DATA PROVIDED:

★ ★ ★

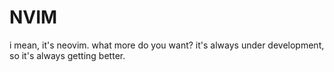 # NVIM

i mean, it's neovim. what more do you want?
it's always under development, so it's always getting better.

```

```
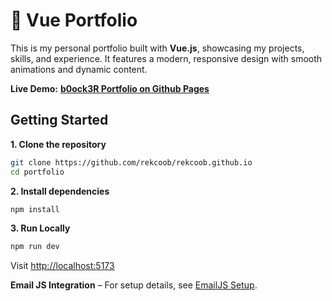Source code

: # 🧬 Vue Portfolio

This is my personal portfolio built with **Vue.js**, showcasing my projects, skills, and experience.
It features a modern, responsive design with smooth animations and dynamic content.

**Live Demo:** **[b0ock3R Portfolio on Github Pages](https://rekcoob.github.io)**

<!-- ## ✨ Features

- **Optimal Layout Calculation**:
  - Typewriter on landing page
  - Responsive design
  - Email Integration – Contact form powered by EmailJS -->

## Getting Started

**1. Clone the repository**

```bash
git clone https://github.com/rekcoob/rekcoob.github.io
cd portfolio
```

**2. Install dependencies**

```bash
npm install
```

**3. Run Locally**

```bash
npm run dev
```

Visit [http://localhost:5173](http://localhost:5173)

**Email JS Integration** – For setup details, see [EmailJS Setup](docs/EMAILJS_SETUP.md).
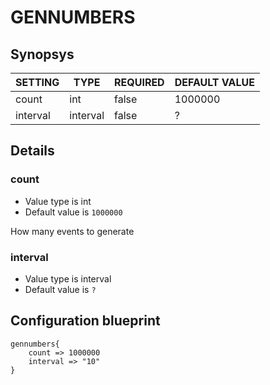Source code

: # GENNUMBERS


## Synopsys


| SETTING  |   TYPE   | REQUIRED | DEFAULT VALUE |
|----------|----------|----------|---------------|
| count    | int      | false    |       1000000 |
| interval | interval | false    | ?             |


## Details

### count
* Value type is int
* Default value is `1000000`

How many events to generate

### interval
* Value type is interval
* Default value is `?`





## Configuration blueprint

```
gennumbers{
	count => 1000000
	interval => "10"
}
```
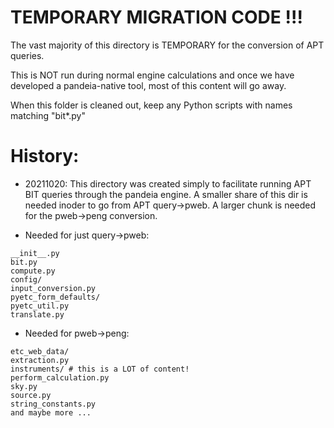 # TEMPORARY MIGRATION CODE !!!

The vast majority of this directory is TEMPORARY for the conversion of APT queries.

This is NOT run during normal engine calculations and once we have developed a pandeia-native tool, most of this content will go away.

When this folder is cleaned out, keep any Python scripts with names matching "bit*.py"

History:
============================================================

* 20211020: This directory was created simply to facilitate running APT BIT queries through the pandeia engine.  A smaller share of this dir is needed inoder to go from APT query->pweb.  A larger chunk is needed for the pweb->peng conversion.


* Needed for just query->pweb:

```
__init__.py
bit.py
compute.py
config/
input_conversion.py
pyetc_form_defaults/
pyetc_util.py
translate.py
```

* Needed for pweb->peng:

```
etc_web_data/
extraction.py
instruments/ # this is a LOT of content!
perform_calculation.py
sky.py
source.py
string_constants.py
and maybe more ...
```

★ ★ ★

WHAT THE TASK REQUIRES: The listing above is to be retyped exactly, with all pictures left out.

EXPECTED OUTPUT:
 # NVIM

i mean, it's neovim. what more do you want?
it's always under development, so it's always getting better.

```

```
Source code

: # 🧬 Vue Portfolio

This is my personal portfolio built with **Vue.js**, showcasing my projects, skills, and experience.
It features a modern, responsive design with smooth animations and dynamic content.

**Live Demo:** **[b0ock3R Portfolio on Github Pages](https://rekcoob.github.io)**

<!-- ## ✨ Features

- **Optimal Layout Calculation**:
  - Typewriter on landing page
  - Responsive design
  - Email Integration – Contact form powered by EmailJS -->

## Getting Started

**1. Clone the repository**

```bash
git clone https://github.com/rekcoob/rekcoob.github.io
cd portfolio
```

**2. Install dependencies**

```bash
npm install
```

**3. Run Locally**

```bash
npm run dev
```

Visit [http://localhost:5173](http://localhost:5173)

**Email JS Integration** – For setup details, see [EmailJS Setup](docs/EMAILJS_SETUP.md).
Source code

: # GENNUMBERS


## Synopsys


| SETTING  |   TYPE   | REQUIRED | DEFAULT VALUE |
|----------|----------|----------|---------------|
| count    | int      | false    |       1000000 |
| interval | interval | false    | ?             |


## Details

### count
* Value type is int
* Default value is `1000000`

How many events to generate

### interval
* Value type is interval
* Default value is `?`





## Configuration blueprint

```
gennumbers{
	count => 1000000
	interval => "10"
}
```
 # TEMPORARY MIGRATION CODE !!!

The vast majority of this directory is TEMPORARY for the conversion of APT queries.

This is NOT run during normal engine calculations and once we have developed a pandeia-native tool, most of this content will go away.

When this folder is cleaned out, keep any Python scripts with names matching "bit*.py"

History:
============================================================

* 20211020: This directory was created simply to facilitate running APT BIT queries through the pandeia engine.  A smaller share of this dir is needed inoder to go from APT query->pweb.  A larger chunk is needed for the pweb->peng conversion.


* Needed for just query->pweb:

```
__init__.py
bit.py
compute.py
config/
input_conversion.py
pyetc_form_defaults/
pyetc_util.py
translate.py
```

* Needed for pweb->peng:

```
etc_web_data/
extraction.py
instruments/ # this is a LOT of content!
perform_calculation.py
sky.py
source.py
string_constants.py
and maybe more ...
```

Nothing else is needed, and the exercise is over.